Termino con unas acotaciones para los indecisos:

  • Este es el quinto lanzamiento de una serie de ocho re-ediciones de lujo de los trabajos que Marillion realizó bajo el sello EMI durante el periodo 1982-1995. Hasta el día de hoy, tres de la época primigenia (Misplaced Childhood, Clutching at Straws y el aquí comentado Script for a Jester’s Tear) y un par de los años con el cantante Steve Hogarth (Brave y Afraid of Sunlight).
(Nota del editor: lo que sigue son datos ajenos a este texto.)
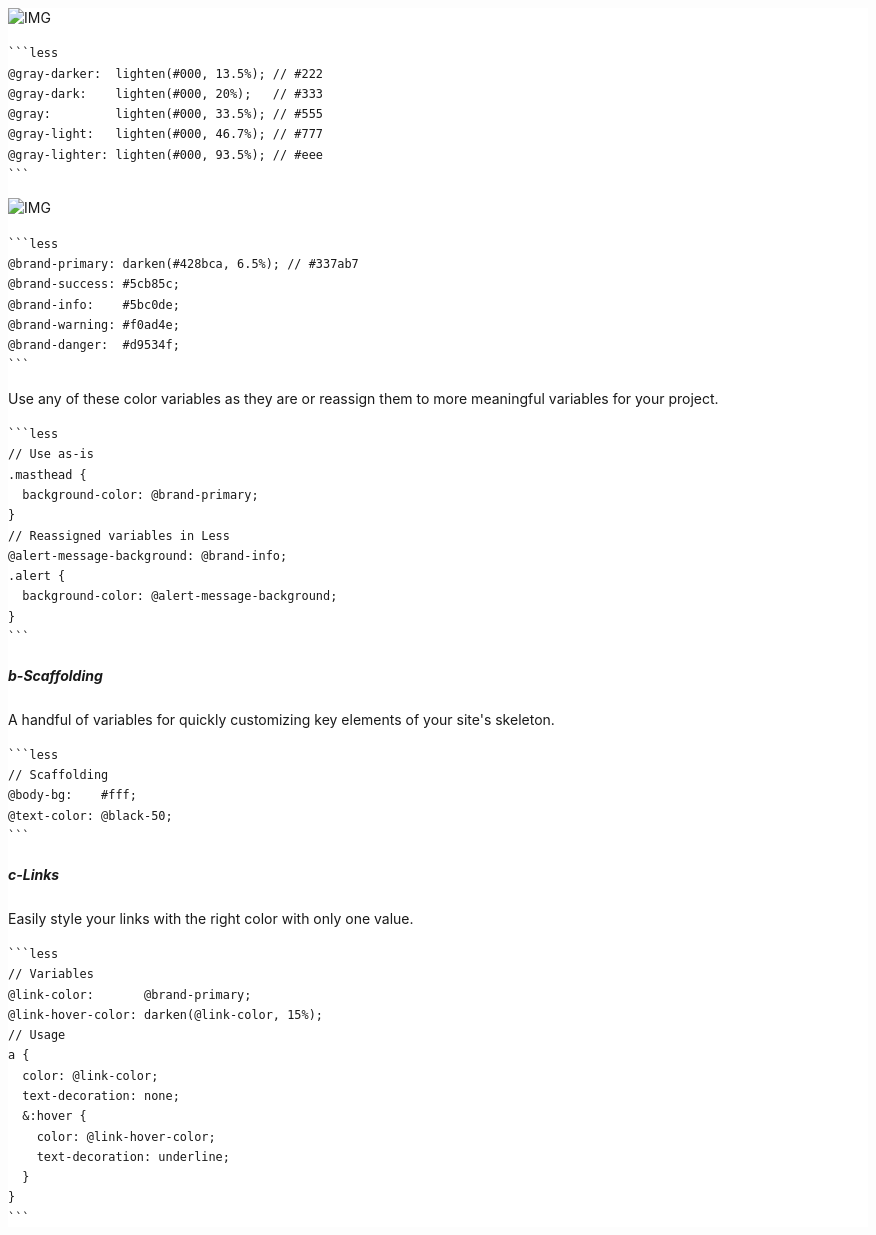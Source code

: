 ![IMG](IMG)

    ```less
    @gray-darker:  lighten(#000, 13.5%); // #222
    @gray-dark:    lighten(#000, 20%);   // #333
    @gray:         lighten(#000, 33.5%); // #555
    @gray-light:   lighten(#000, 46.7%); // #777
    @gray-lighter: lighten(#000, 93.5%); // #eee
    ```

![IMG](IMG)

    ```less
    @brand-primary: darken(#428bca, 6.5%); // #337ab7
    @brand-success: #5cb85c;
    @brand-info:    #5bc0de;
    @brand-warning: #f0ad4e;
    @brand-danger:  #d9534f;
    ```

Use any of these color variables as they are or reassign them to more meaningful variables for your project.

    ```less
    // Use as-is
    .masthead {
      background-color: @brand-primary;
    }
    // Reassigned variables in Less
    @alert-message-background: @brand-info;
    .alert {
      background-color: @alert-message-background;
    }
    ```

##### b-Scaffolding

A handful of variables for quickly customizing key elements of your site's skeleton.

    ```less
    // Scaffolding
    @body-bg:    #fff;
    @text-color: @black-50;
    ```

##### c-Links

Easily style your links with the right color with only one value.

    ```less
    // Variables
    @link-color:       @brand-primary;
    @link-hover-color: darken(@link-color, 15%);
    // Usage
    a {
      color: @link-color;
      text-decoration: none;
      &:hover {
        color: @link-hover-color;
        text-decoration: underline;
      }
    }
    ```
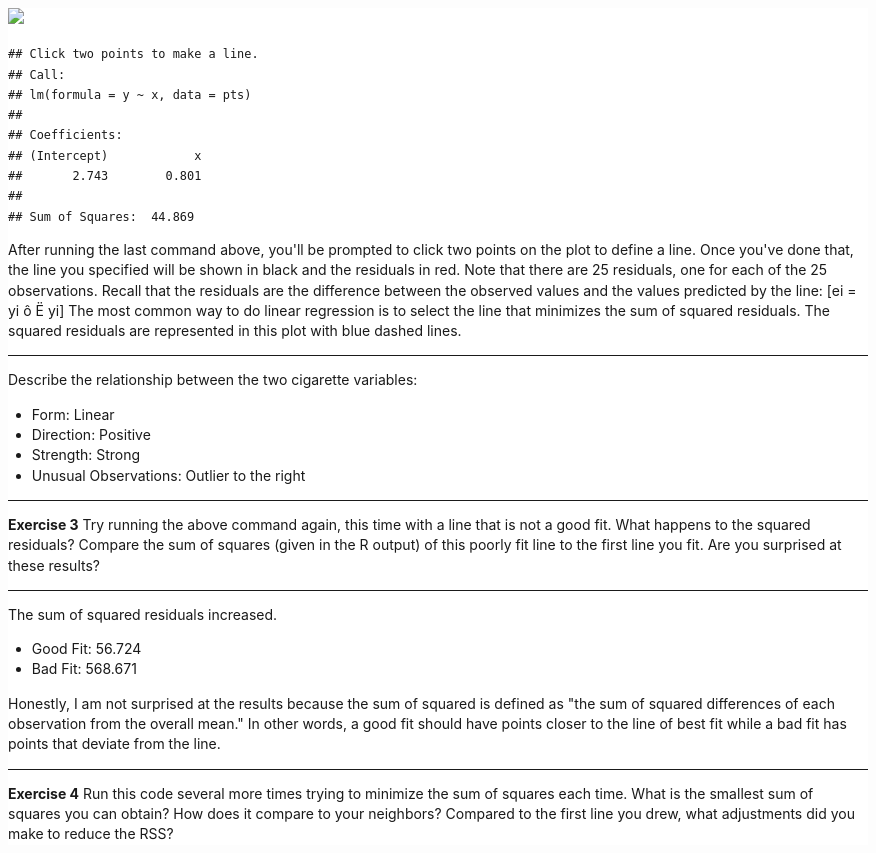 ![](lab_4_files/figure-markdown_github/unnamed-chunk-6-1.png)

    ## Click two points to make a line.
    ## Call:
    ## lm(formula = y ~ x, data = pts)
    ## 
    ## Coefficients:
    ## (Intercept)            x  
    ##       2.743        0.801  
    ## 
    ## Sum of Squares:  44.869

After running the last command above, you'll be prompted to click two points on the plot to define a line. Once you've done that, the line you specified will be shown in black and the residuals in red. Note that there are 25 residuals, one for each of the 25 observations. Recall that the residuals are the difference between the observed values and the values predicted by the line: \[ei = yi ô Ë yi\] The most common way to do linear regression is to select the line that minimizes the sum of squared residuals. The squared residuals are represented in this plot with blue dashed lines.

------------------------------------------------------------------------

Describe the relationship between the two cigarette variables:

-   Form: Linear
-   Direction: Positive
-   Strength: Strong
-   Unusual Observations: Outlier to the right

------------------------------------------------------------------------

**Exercise 3** Try running the above command again, this time with a line that is not a good fit. What happens to the squared residuals? Compare the sum of squares (given in the R output) of this poorly fit line to the first line you fit. Are you surprised at these results?

------------------------------------------------------------------------

The sum of squared residuals increased.

-   Good Fit: 56.724
-   Bad Fit: 568.671

Honestly, I am not surprised at the results because the sum of squared is defined as "the sum of squared differences of each observation from the overall mean." In other words, a good fit should have points closer to the line of best fit while a bad fit has points that deviate from the line.

------------------------------------------------------------------------

**Exercise 4** Run this code several more times trying to minimize the sum of squares each time. What is the smallest sum of squares you can obtain? How does it compare to your neighbors? Compared to the first line you drew, what adjustments did you make to reduce the RSS?
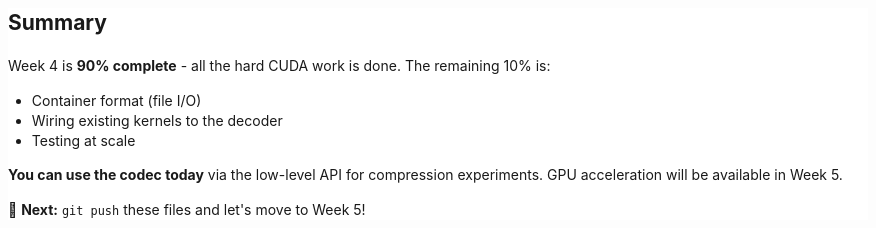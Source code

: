 
## Summary

Week 4 is **90% complete** - all the hard CUDA work is done. The remaining 10% is:
- Container format (file I/O)
- Wiring existing kernels to the decoder
- Testing at scale

**You can use the codec today** via the low-level API for compression experiments. GPU acceleration will be available in Week 5.

🚀 **Next:** `git push` these files and let's move to Week 5!

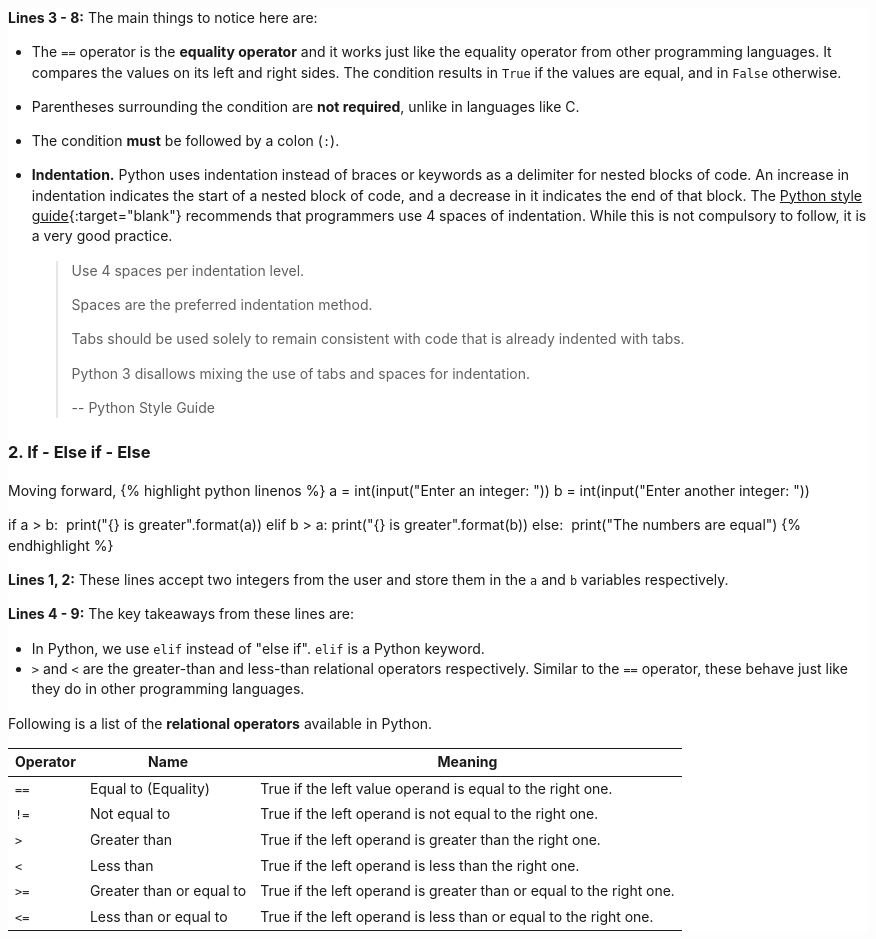 **Lines 3 - 8:** The main things to notice here are:
- The `==` operator is the **equality operator** and it works just like the equality operator from other programming languages. It compares the values on its left and right sides. The condition results in `True` if the values are equal, and in `False` otherwise.
- Parentheses surrounding the condition are **not required**, unlike in languages like C.
- The condition **must** be followed by a colon (`:`).
- **Indentation.** Python uses indentation instead of braces or keywords as a delimiter for nested blocks of code. An increase in indentation indicates the start of a nested block of code, and a decrease in it indicates the end of that block. The [Python style guide](){:target="blank"} recommends that programmers use 4 spaces of indentation. While this is not compulsory to follow, it is a very good practice.

  >Use 4 spaces per indentation level.
  >
  >Spaces are the preferred indentation method.
  >
  >Tabs should be used solely to remain consistent with code that is already indented with tabs.
  >
  >Python 3 disallows mixing the use of tabs and spaces for indentation.
  >
  >-- Python Style Guide

### 2. If - Else if - Else
Moving forward,
{% highlight python linenos %}
a = int(input("Enter an integer: "))
b = int(input("Enter another integer: "))

if a > b:
​    print("{} is greater".format(a))
elif b > a:
​    print("{} is greater".format(b))
else:
​    print("The numbers are equal")
{% endhighlight %}

**Lines 1, 2:** These lines accept two integers from the user and store them in the `a` and `b` variables respectively.

**Lines 4 - 9:** The key takeaways from these lines are:
- In Python, we use `elif` instead of "else if". `elif` is a Python keyword.
- `>` and `<` are the greater-than and less-than relational operators respectively. Similar to the `==` operator, these behave just like they do in other programming languages.

Following is a list of the **relational operators** available in Python.

| Operator | Name                     | Meaning                                                      |
| -------- | ------------------------ | ------------------------------------------------------------ |
| `==`     | Equal to (Equality)      | True if the left value operand is equal to the right one.    |
| `!=`     | Not equal to             | True if the left operand is not equal to the right one.      |
| `>`      | Greater than             | True if the left operand is greater than the right one.      |
| `<`      | Less than                | True if the left operand is less than the right one.         |
| `>=`     | Greater than or equal to | True if the left operand is greater than or equal to the right one. |
| `<=`     | Less than or equal to    | True if the left operand is less than or equal to the right one. |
  • Hay un número de copias, prioritariamente las encargadas por adelantado en las páginas web del grupo o del fornido escocés Fish, que vienen firmadas por los implicados.
  • Y, por supuesto, son referencias de tirada muy limitada.

Siempre recordaré, como si fuera ayer, la primera vez que tuve entre mis manos este cofre de coleccionista porque me llegó, milagrosamente, en pleno confinamiento por culpa de la infausta pandemia del Covid-19.